I’m always talking about these subjects on twitter. It suits my short attention span and lack of concentration and focus and the fact I have no editor to help me polish my rambling thoughts into something more ordered and punchy. Sometimes (rarely) when I have time I save my twitter conversations in Storify. Sometimes (more rarely) when I have time I stick a link to a Storify story on this blog, with the intention (rarely achieved) of writing it up into a blog later. Sometimes I write a blog piece and (even more rarely) I’m able to publish it. But mostly, mostly my writing is on twitter. That’s where my work is. That’s where my scattered thoughts are. There are a lot of them. But they don’t often make it onto this blog.

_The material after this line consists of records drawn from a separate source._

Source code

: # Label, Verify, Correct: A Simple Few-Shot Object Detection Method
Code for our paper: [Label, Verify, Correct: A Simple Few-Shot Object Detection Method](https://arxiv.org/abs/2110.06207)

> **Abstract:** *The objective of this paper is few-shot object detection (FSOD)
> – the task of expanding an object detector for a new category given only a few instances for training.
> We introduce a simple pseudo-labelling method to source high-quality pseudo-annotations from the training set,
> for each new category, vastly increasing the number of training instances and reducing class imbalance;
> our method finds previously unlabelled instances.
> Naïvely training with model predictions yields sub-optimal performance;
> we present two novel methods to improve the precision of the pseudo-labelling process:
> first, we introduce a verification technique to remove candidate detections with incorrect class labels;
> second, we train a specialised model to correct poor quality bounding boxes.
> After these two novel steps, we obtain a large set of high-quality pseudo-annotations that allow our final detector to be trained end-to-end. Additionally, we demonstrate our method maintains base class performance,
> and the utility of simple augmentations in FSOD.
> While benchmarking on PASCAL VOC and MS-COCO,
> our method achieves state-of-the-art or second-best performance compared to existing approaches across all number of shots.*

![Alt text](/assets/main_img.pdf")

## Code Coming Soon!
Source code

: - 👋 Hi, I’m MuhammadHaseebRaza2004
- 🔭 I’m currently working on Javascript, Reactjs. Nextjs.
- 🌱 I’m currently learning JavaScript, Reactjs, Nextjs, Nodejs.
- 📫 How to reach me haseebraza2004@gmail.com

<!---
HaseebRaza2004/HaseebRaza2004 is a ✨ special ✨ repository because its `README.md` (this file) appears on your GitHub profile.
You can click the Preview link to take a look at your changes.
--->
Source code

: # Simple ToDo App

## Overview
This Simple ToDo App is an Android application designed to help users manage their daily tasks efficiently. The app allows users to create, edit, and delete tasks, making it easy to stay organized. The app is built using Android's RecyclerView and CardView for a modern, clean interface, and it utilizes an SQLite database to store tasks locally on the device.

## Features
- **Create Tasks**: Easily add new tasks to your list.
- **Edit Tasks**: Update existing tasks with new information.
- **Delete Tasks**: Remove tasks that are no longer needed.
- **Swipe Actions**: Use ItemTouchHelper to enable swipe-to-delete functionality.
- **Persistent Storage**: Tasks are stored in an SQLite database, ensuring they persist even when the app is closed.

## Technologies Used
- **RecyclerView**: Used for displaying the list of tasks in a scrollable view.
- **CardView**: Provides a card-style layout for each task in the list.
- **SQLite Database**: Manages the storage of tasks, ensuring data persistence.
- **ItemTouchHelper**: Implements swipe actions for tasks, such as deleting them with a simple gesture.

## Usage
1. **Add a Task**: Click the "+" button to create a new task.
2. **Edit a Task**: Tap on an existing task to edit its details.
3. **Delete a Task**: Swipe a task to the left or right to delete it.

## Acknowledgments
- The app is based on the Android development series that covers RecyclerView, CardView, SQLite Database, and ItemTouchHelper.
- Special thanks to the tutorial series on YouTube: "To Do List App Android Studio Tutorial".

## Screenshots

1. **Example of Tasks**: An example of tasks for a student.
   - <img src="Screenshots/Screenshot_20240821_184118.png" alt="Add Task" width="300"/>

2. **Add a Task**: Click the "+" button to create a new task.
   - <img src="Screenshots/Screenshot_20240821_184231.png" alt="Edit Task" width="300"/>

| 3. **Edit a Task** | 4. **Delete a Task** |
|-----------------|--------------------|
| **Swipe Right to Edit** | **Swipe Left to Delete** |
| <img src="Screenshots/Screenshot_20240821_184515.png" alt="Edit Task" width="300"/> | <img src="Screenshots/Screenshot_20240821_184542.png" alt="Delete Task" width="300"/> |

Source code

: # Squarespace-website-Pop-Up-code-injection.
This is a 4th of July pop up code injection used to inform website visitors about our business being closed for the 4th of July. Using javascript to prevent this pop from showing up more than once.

I find twitter suits me. I don’t see the 140 characters as a limit but a discipline, a spur to be succinct, an enabler of freedom that only requires me to keep focus till the end of the sentence. And in any case there’s no rule that I can only tweet once: I treat a tweet as a sentence in a paragraph, often linking tweets to make that more explicit. There’s no reason complex thoughts and concepts can’t be expressed on twitter, even if, as in my case, there isn’t any planning beforehand.

I get invitations to write for this journal or that publisher, to take part in this debate or that consultation, but twitter’s where I’m most at home. Writing in more than 140 characters can be a struggle.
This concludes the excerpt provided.